- Problem details
Locate the line that contains "- Curve/slope front" in the entries below, then repeat it and every following line through the line that contains "All screws used are m3x12 for the dactyl.", exactly, and no others.

- Task inputs
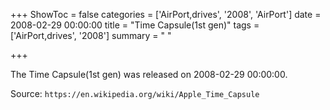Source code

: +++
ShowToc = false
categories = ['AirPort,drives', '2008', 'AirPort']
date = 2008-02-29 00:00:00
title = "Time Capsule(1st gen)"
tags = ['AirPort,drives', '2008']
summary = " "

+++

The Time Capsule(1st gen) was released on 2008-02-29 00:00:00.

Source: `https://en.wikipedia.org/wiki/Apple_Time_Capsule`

--

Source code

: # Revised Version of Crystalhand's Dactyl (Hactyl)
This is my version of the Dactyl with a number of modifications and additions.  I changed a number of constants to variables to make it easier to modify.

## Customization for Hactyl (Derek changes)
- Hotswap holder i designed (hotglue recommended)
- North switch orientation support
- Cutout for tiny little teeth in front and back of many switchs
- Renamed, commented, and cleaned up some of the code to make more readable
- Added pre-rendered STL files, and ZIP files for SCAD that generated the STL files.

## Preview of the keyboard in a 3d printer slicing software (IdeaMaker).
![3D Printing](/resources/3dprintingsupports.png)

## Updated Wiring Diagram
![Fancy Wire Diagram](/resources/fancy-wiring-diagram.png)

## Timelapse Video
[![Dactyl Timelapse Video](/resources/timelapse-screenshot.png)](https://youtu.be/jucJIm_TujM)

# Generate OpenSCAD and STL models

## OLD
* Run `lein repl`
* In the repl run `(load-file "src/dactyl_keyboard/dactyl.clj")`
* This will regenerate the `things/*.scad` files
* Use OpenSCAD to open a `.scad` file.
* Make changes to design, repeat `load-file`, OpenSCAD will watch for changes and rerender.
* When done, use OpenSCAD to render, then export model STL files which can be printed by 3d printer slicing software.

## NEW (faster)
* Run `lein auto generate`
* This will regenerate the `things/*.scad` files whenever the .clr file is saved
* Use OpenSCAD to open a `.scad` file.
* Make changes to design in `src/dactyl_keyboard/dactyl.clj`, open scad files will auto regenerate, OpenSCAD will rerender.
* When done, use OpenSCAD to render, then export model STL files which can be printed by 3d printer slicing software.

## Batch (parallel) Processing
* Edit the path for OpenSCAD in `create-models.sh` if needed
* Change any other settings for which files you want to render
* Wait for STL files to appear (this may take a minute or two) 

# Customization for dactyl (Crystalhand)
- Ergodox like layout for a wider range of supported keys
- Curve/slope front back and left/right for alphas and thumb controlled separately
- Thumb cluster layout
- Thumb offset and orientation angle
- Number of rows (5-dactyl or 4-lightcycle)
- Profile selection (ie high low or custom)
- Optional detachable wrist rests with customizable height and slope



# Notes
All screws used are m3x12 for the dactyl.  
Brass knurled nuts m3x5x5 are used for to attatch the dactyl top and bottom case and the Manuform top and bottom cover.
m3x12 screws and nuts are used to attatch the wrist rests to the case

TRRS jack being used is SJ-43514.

* * *

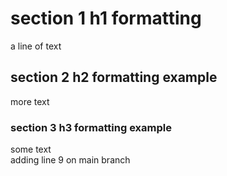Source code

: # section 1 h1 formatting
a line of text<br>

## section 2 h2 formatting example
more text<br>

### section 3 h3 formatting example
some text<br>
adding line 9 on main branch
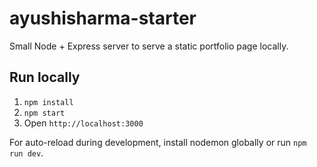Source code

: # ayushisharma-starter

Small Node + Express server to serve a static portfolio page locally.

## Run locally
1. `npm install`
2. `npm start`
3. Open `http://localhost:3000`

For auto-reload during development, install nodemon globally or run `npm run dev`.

- Answer section
- Curve/slope front back and left/right for alphas and thumb controlled separately
- Thumb cluster layout
- Thumb offset and orientation angle
- Number of rows (5-dactyl or 4-lightcycle)
- Profile selection (ie high low or custom)
- Optional detachable wrist rests with customizable height and slope



# Notes
All screws used are m3x12 for the dactyl.  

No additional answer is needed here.